> Tradition: trick-or-treating for bread
Halloween is known as Dia das Bruxas, or Day of Witches, in Portugal. There are many local traditions that have the same roots as Halloween elsewhere, including trick-or-treating (although children ask for bread) and even pumpkin carving.
> Tradition: celebrating Dracula Day in May
Dracula Day isn’t a Halloween tradition but it could — or should — be. Romania celebrates it on May 26. The Irish writer Bram Stoker based the fictional count on the 15th century Romanian ruler Prince Vlad III, also known as Vlad the Impaler for his favorite method of execution. Stoker never visited Romania, but filled his book with descriptions of places you can visit.
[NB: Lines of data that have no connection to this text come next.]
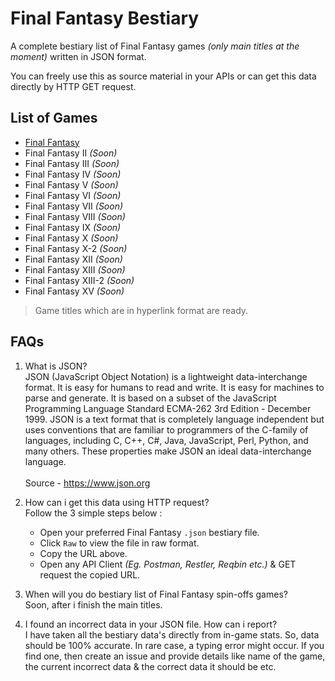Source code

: # Final Fantasy Bestiary
A complete bestiary list of Final Fantasy games _(only main titles at the moment)_ written in JSON format.

You can freely use this as source material in your APIs or can get this data directly by HTTP GET request.

## List of Games
- [Final Fantasy](https://github.com/Priyanuj09/Final-Fantasy-Bestiary/tree/main/Final%20Fantasy)
- Final Fantasy II _(Soon)_
- Final Fantasy III _(Soon)_
- Final Fantasy IV _(Soon)_
- Final Fantasy V _(Soon)_
- Final Fantasy VI _(Soon)_
- Final Fantasy VII _(Soon)_
- Final Fantasy VIII _(Soon)_
- Final Fantasy IX _(Soon)_
- Final Fantasy X _(Soon)_
- Final Fantasy X-2 _(Soon)_
- Final Fantasy XII _(Soon)_
- Final Fantasy XIII _(Soon)_
- Final Fantasy XIII-2 _(Soon)_
- Final Fantasy XV  _(Soon)_

> Game titles which are in hyperlink format are ready.

## FAQs
1. What is JSON?\
JSON (JavaScript Object Notation) is a lightweight data-interchange format. It is easy for humans to read and write. It is easy for machines to parse and generate. It is based on a subset of the JavaScript Programming Language Standard ECMA-262 3rd Edition - December 1999. JSON is a text format that is completely language independent but uses conventions that are familiar to programmers of the C-family of languages, including C, C++, C#, Java, JavaScript, Perl, Python, and many others. These properties make JSON an ideal data-interchange language.\
\
Source - https://www.json.org

2. How can i get this data using HTTP request?\
Follow the 3 simple steps below :
    - Open your preferred Final Fantasy ` .json `  bestiary file.
    - Click ` Raw ` to view the file in raw format.
    - Copy the URL above.
    - Open any API Client _(Eg. Postman, Restler, Reqbin etc.)_ & GET request the copied URL.

3. When will you do bestiary list of Final Fantasy spin-offs games?\
Soon, after i finish the main titles.

4. I found an incorrect data in your JSON file. How can i report?\
I have taken all the bestiary data's directly from in-game stats. So, data should be 100% accurate. In rare case, a typing error might occur. If you find one, then create an issue and provide details like name of the game, the current incorrect data & the correct data it should be etc.
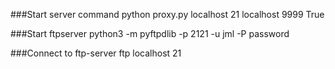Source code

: ###Start server command
python proxy.py localhost 21 localhost 9999 True

###Start ftpserver 
python3 -m pyftpdlib -p 2121 -u jml -P password

###Connect to ftp-server
ftp localhost 21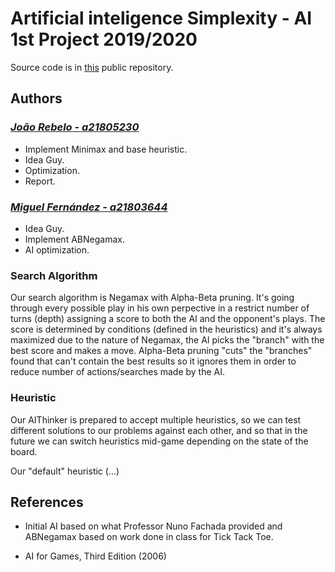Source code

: # Artificial inteligence Simplexity - AI 1st Project 2019/2020

Source code is in [this](https://github.com/MizuRyujin/AI_Simplexity) public repository.

## Authors

### *[João Rebelo - a21805230](https://github.com/JBernardoRebelo)*

- Implement Minimax and base heuristic.
- Idea Guy.
- Optimization.
- Report.  

### *[Miguel Fernández - a21803644](https://github.com/MizuRyujin)*

- Idea Guy.
- Implement ABNegamax.
- AI optimization.

### Search Algorithm

Our search algorithm is Negamax with Alpha-Beta pruning.
It's going through every possible play in his own perpective in 
a restrict number of turns (depth) assigning a score to both 
the AI and the opponent's plays. The score is determined by 
conditions (defined in the heuristics) and it's always
maximized due to the nature of Negamax, the AI picks the 
"branch" with the best score and makes a move.
Alpha-Beta pruning "cuts" the "branches" found that can't 
contain the best results so it ignores them in order to reduce 
number of actions/searches made by the AI.

### Heuristic

Our AIThinker is prepared to accept multiple heuristics, so we
can test different solutions to our problems against each other,
and so that in the future we can switch heuristics mid-game
depending on the state of the board.

Our "default" heuristic (...)


## References

- Initial AI based on what Professor Nuno Fachada provided and
ABNegamax based on work done in class for Tick Tack Toe.

- AI for Games, Third Edition (2006)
> Tradition: peeling an apple and burning hazelnuts
Two Scottish Halloween traditions involve food. Young women peel an apple in one long piece and throw it over their left shoulder with their right hand. The way it lands is said to form the initial of their husband-to-be’s first name. The other tradition is to place two hazelnuts side by side in the fire, representing the one who placed them and his or her intended. If they catch fire and burn silently together, the two will be married. If they burn hot and jump apart, they’ll have a fight and separate.
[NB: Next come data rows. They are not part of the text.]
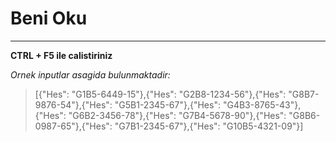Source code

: # Beni Oku
---
**CTRL + F5 ile calistiriniz**

_Ornek inputlar asagida bulunmaktadir:_

>[{"Hes": "G1B5-6449-15"},{"Hes": "G2B8-1234-56"},{"Hes": "G8B7-9876-54"},{"Hes": "G5B1-2345-67"},{"Hes": "G4B3-8765-43"},{"Hes": "G6B2-3456-78"},{"Hes": "G7B4-5678-90"},{"Hes": "G8B6-0987-65"},{"Hes": "G7B1-2345-67"},{"Hes": "G10B5-4321-09"}]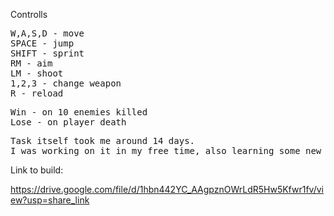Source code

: Controlls

<pre>
W,A,S,D - move 
SPACE - jump 
SHIFT - sprint 
RM - aim 
LM - shoot 
1,2,3 - change weapon 
R - reload 
</pre>

<pre>
Win - on 10 enemies killed
Lose - on player death
</pre>

<pre>
Task itself took me around 14 days. 
I was working on it in my free time, also learning some new things that could enchance my game.
</pre>


Link to build:

https://drive.google.com/file/d/1hbn442YC_AAgpznOWrLdR5Hw5Kfwr1fv/view?usp=share_link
> Tradition: partying throughout the island
Halloween isn’t a traditional holiday in Singapore but it becomes party central every Oct. 31. This year the options at clubs, pubs, breweries, food markets, and theme parks include Booze and Boos, Halloween Horror Nights, and Horror Haunt: Asian Dark Hour — The Revenge Of The Unsettled.
25. South Korea
> Tradition: celebrating with costume and ghost parties
Halloween has become a big deal in South Korea, and it will be celebrated this year with numerous events, including costume and ghost parties, and even erotic and amnesia parties.